■ **PROBLEM**
Without any images, output the records below verbatim.

(Records from a data source)

((

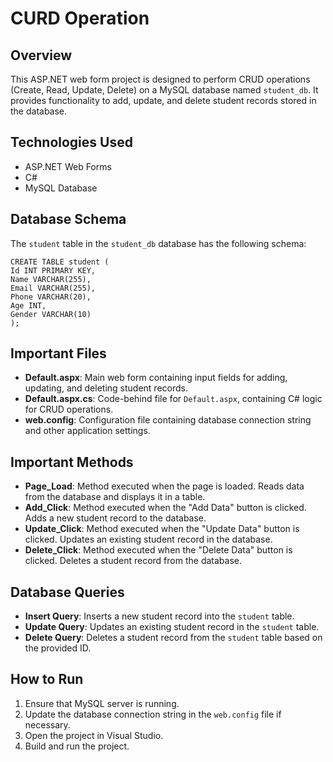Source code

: # CURD Operation
## Overview

This ASP.NET web form project is designed to perform CRUD operations (Create, Read, Update, Delete) on a MySQL database named `student_db`. It provides functionality to add, update, and delete student records stored in the database.

## Technologies Used

- ASP.NET Web Forms
- C#
- MySQL Database

## Database Schema

The `student` table in the `student_db` database has the following schema:
```
CREATE TABLE student (
Id INT PRIMARY KEY,
Name VARCHAR(255),
Email VARCHAR(255),
Phone VARCHAR(20),
Age INT,
Gender VARCHAR(10)
);
```

## Important Files

- **Default.aspx**: Main web form containing input fields for adding, updating, and deleting student records.
- **Default.aspx.cs**: Code-behind file for `Default.aspx`, containing C# logic for CRUD operations.
- **web.config**: Configuration file containing database connection string and other application settings.

## Important Methods

- **Page_Load**: Method executed when the page is loaded. Reads data from the database and displays it in a table.
- **Add_Click**: Method executed when the "Add Data" button is clicked. Adds a new student record to the database.
- **Update_Click**: Method executed when the "Update Data" button is clicked. Updates an existing student record in the database.
- **Delete_Click**: Method executed when the "Delete Data" button is clicked. Deletes a student record from the database.

## Database Queries

- **Insert Query**: Inserts a new student record into the `student` table.
- **Update Query**: Updates an existing student record in the `student` table.
- **Delete Query**: Deletes a student record from the `student` table based on the provided ID.

## How to Run

1. Ensure that MySQL server is running.
2. Update the database connection string in the `web.config` file if necessary.
3. Open the project in Visual Studio.
4. Build and run the project.


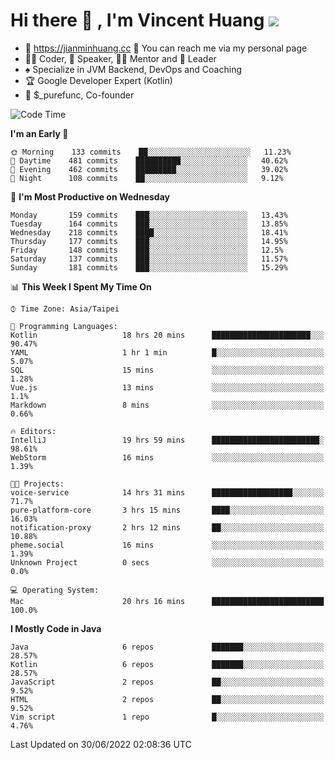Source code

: # Hi there 👋 , I'm Vincent Huang ![](https://komarev.com/ghpvc/?username=Jian-Min-Huang)
- 💎 https://jianminhuang.cc 🙋 You can reach me via my personal page
- 👨‍💻 Coder, 🎤 Speaker, 👨‍🏫 Mentor and 🚀 Leader
- ♠️ Specialize in JVM Backend, DevOps and Coaching
- 🏆 Google Developer Expert (Kotlin)
- 💼 $_purefunc, Co-founder

<!--START_SECTION:waka-->
![Code Time](http://img.shields.io/badge/Code%20Time-0%20secs-blue)

**I'm an Early 🐤** 

```text
🌞 Morning    133 commits    ██░░░░░░░░░░░░░░░░░░░░░░░   11.23% 
🌆 Daytime    481 commits    ██████████░░░░░░░░░░░░░░░   40.62% 
🌃 Evening    462 commits    █████████░░░░░░░░░░░░░░░░   39.02% 
🌙 Night      108 commits    ██░░░░░░░░░░░░░░░░░░░░░░░   9.12%

```
📅 **I'm Most Productive on Wednesday** 

```text
Monday       159 commits    ███░░░░░░░░░░░░░░░░░░░░░░   13.43% 
Tuesday      164 commits    ███░░░░░░░░░░░░░░░░░░░░░░   13.85% 
Wednesday    218 commits    ████░░░░░░░░░░░░░░░░░░░░░   18.41% 
Thursday     177 commits    ███░░░░░░░░░░░░░░░░░░░░░░   14.95% 
Friday       148 commits    ███░░░░░░░░░░░░░░░░░░░░░░   12.5% 
Saturday     137 commits    ███░░░░░░░░░░░░░░░░░░░░░░   11.57% 
Sunday       181 commits    ███░░░░░░░░░░░░░░░░░░░░░░   15.29%

```


📊 **This Week I Spent My Time On** 

```text
⌚︎ Time Zone: Asia/Taipei

💬 Programming Languages: 
Kotlin                   18 hrs 20 mins      ██████████████████████░░░   90.47% 
YAML                     1 hr 1 min          █░░░░░░░░░░░░░░░░░░░░░░░░   5.07% 
SQL                      15 mins             ░░░░░░░░░░░░░░░░░░░░░░░░░   1.28% 
Vue.js                   13 mins             ░░░░░░░░░░░░░░░░░░░░░░░░░   1.1% 
Markdown                 8 mins              ░░░░░░░░░░░░░░░░░░░░░░░░░   0.66%

🔥 Editors: 
IntelliJ                 19 hrs 59 mins      ████████████████████████░   98.61% 
WebStorm                 16 mins             ░░░░░░░░░░░░░░░░░░░░░░░░░   1.39%

🐱‍💻 Projects: 
voice-service            14 hrs 31 mins      ██████████████████░░░░░░░   71.7% 
pure-platform-core       3 hrs 15 mins       ████░░░░░░░░░░░░░░░░░░░░░   16.03% 
notification-proxy       2 hrs 12 mins       ██░░░░░░░░░░░░░░░░░░░░░░░   10.88% 
pheme.social             16 mins             ░░░░░░░░░░░░░░░░░░░░░░░░░   1.39% 
Unknown Project          0 secs              ░░░░░░░░░░░░░░░░░░░░░░░░░   0.0%

💻 Operating System: 
Mac                      20 hrs 16 mins      █████████████████████████   100.0%

```

**I Mostly Code in Java** 

```text
Java                     6 repos             ███████░░░░░░░░░░░░░░░░░░   28.57% 
Kotlin                   6 repos             ███████░░░░░░░░░░░░░░░░░░   28.57% 
JavaScript               2 repos             ██░░░░░░░░░░░░░░░░░░░░░░░   9.52% 
HTML                     2 repos             ██░░░░░░░░░░░░░░░░░░░░░░░   9.52% 
Vim script               1 repo              █░░░░░░░░░░░░░░░░░░░░░░░░   4.76%

```



 Last Updated on 30/06/2022 02:08:36 UTC
<!--END_SECTION:waka-->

))

■ **EXERCISE RESULT**
Source code

: # CURD Operation
## Overview

This ASP.NET web form project is designed to perform CRUD operations (Create, Read, Update, Delete) on a MySQL database named `student_db`. It provides functionality to add, update, and delete student records stored in the database.

## Technologies Used

- ASP.NET Web Forms
- C#
- MySQL Database

## Database Schema

The `student` table in the `student_db` database has the following schema:
```
CREATE TABLE student (
Id INT PRIMARY KEY,
Name VARCHAR(255),
Email VARCHAR(255),
Phone VARCHAR(20),
Age INT,
Gender VARCHAR(10)
);
```

## Important Files

- **Default.aspx**: Main web form containing input fields for adding, updating, and deleting student records.
- **Default.aspx.cs**: Code-behind file for `Default.aspx`, containing C# logic for CRUD operations.
- **web.config**: Configuration file containing database connection string and other application settings.

## Important Methods

- **Page_Load**: Method executed when the page is loaded. Reads data from the database and displays it in a table.
- **Add_Click**: Method executed when the "Add Data" button is clicked. Adds a new student record to the database.
- **Update_Click**: Method executed when the "Update Data" button is clicked. Updates an existing student record in the database.
- **Delete_Click**: Method executed when the "Delete Data" button is clicked. Deletes a student record from the database.

## Database Queries

- **Insert Query**: Inserts a new student record into the `student` table.
- **Update Query**: Updates an existing student record in the `student` table.
- **Delete Query**: Deletes a student record from the `student` table based on the provided ID.

## How to Run

1. Ensure that MySQL server is running.
2. Update the database connection string in the `web.config` file if necessary.
3. Open the project in Visual Studio.
4. Build and run the project.


Source code

: # Hi there 👋 , I'm Vincent Huang ![](https://komarev.com/ghpvc/?username=Jian-Min-Huang)
- 💎 https://jianminhuang.cc 🙋 You can reach me via my personal page
- 👨‍💻 Coder, 🎤 Speaker, 👨‍🏫 Mentor and 🚀 Leader
- ♠️ Specialize in JVM Backend, DevOps and Coaching
- 🏆 Google Developer Expert (Kotlin)
- 💼 $_purefunc, Co-founder

<!--START_SECTION:waka-->
![Code Time](http://img.shields.io/badge/Code%20Time-0%20secs-blue)

**I'm an Early 🐤** 

```text
🌞 Morning    133 commits    ██░░░░░░░░░░░░░░░░░░░░░░░   11.23% 
🌆 Daytime    481 commits    ██████████░░░░░░░░░░░░░░░   40.62% 
🌃 Evening    462 commits    █████████░░░░░░░░░░░░░░░░   39.02% 
🌙 Night      108 commits    ██░░░░░░░░░░░░░░░░░░░░░░░   9.12%

```
📅 **I'm Most Productive on Wednesday** 

```text
Monday       159 commits    ███░░░░░░░░░░░░░░░░░░░░░░   13.43% 
Tuesday      164 commits    ███░░░░░░░░░░░░░░░░░░░░░░   13.85% 
Wednesday    218 commits    ████░░░░░░░░░░░░░░░░░░░░░   18.41% 
Thursday     177 commits    ███░░░░░░░░░░░░░░░░░░░░░░   14.95% 
Friday       148 commits    ███░░░░░░░░░░░░░░░░░░░░░░   12.5% 
Saturday     137 commits    ███░░░░░░░░░░░░░░░░░░░░░░   11.57% 
Sunday       181 commits    ███░░░░░░░░░░░░░░░░░░░░░░   15.29%

```


📊 **This Week I Spent My Time On** 

```text
⌚︎ Time Zone: Asia/Taipei

💬 Programming Languages: 
Kotlin                   18 hrs 20 mins      ██████████████████████░░░   90.47% 
YAML                     1 hr 1 min          █░░░░░░░░░░░░░░░░░░░░░░░░   5.07% 
SQL                      15 mins             ░░░░░░░░░░░░░░░░░░░░░░░░░   1.28% 
Vue.js                   13 mins             ░░░░░░░░░░░░░░░░░░░░░░░░░   1.1% 
Markdown                 8 mins              ░░░░░░░░░░░░░░░░░░░░░░░░░   0.66%

🔥 Editors: 
IntelliJ                 19 hrs 59 mins      ████████████████████████░   98.61% 
WebStorm                 16 mins             ░░░░░░░░░░░░░░░░░░░░░░░░░   1.39%

🐱‍💻 Projects: 
voice-service            14 hrs 31 mins      ██████████████████░░░░░░░   71.7% 
pure-platform-core       3 hrs 15 mins       ████░░░░░░░░░░░░░░░░░░░░░   16.03% 
notification-proxy       2 hrs 12 mins       ██░░░░░░░░░░░░░░░░░░░░░░░   10.88% 
pheme.social             16 mins             ░░░░░░░░░░░░░░░░░░░░░░░░░   1.39% 
Unknown Project          0 secs              ░░░░░░░░░░░░░░░░░░░░░░░░░   0.0%

💻 Operating System: 
Mac                      20 hrs 16 mins      █████████████████████████   100.0%

```

**I Mostly Code in Java** 

```text
Java                     6 repos             ███████░░░░░░░░░░░░░░░░░░   28.57% 
Kotlin                   6 repos             ███████░░░░░░░░░░░░░░░░░░   28.57% 
JavaScript               2 repos             ██░░░░░░░░░░░░░░░░░░░░░░░   9.52% 
HTML                     2 repos             ██░░░░░░░░░░░░░░░░░░░░░░░   9.52% 
Vim script               1 repo              █░░░░░░░░░░░░░░░░░░░░░░░░   4.76%

```



 Last Updated on 30/06/2022 02:08:36 UTC
<!--END_SECTION:waka-->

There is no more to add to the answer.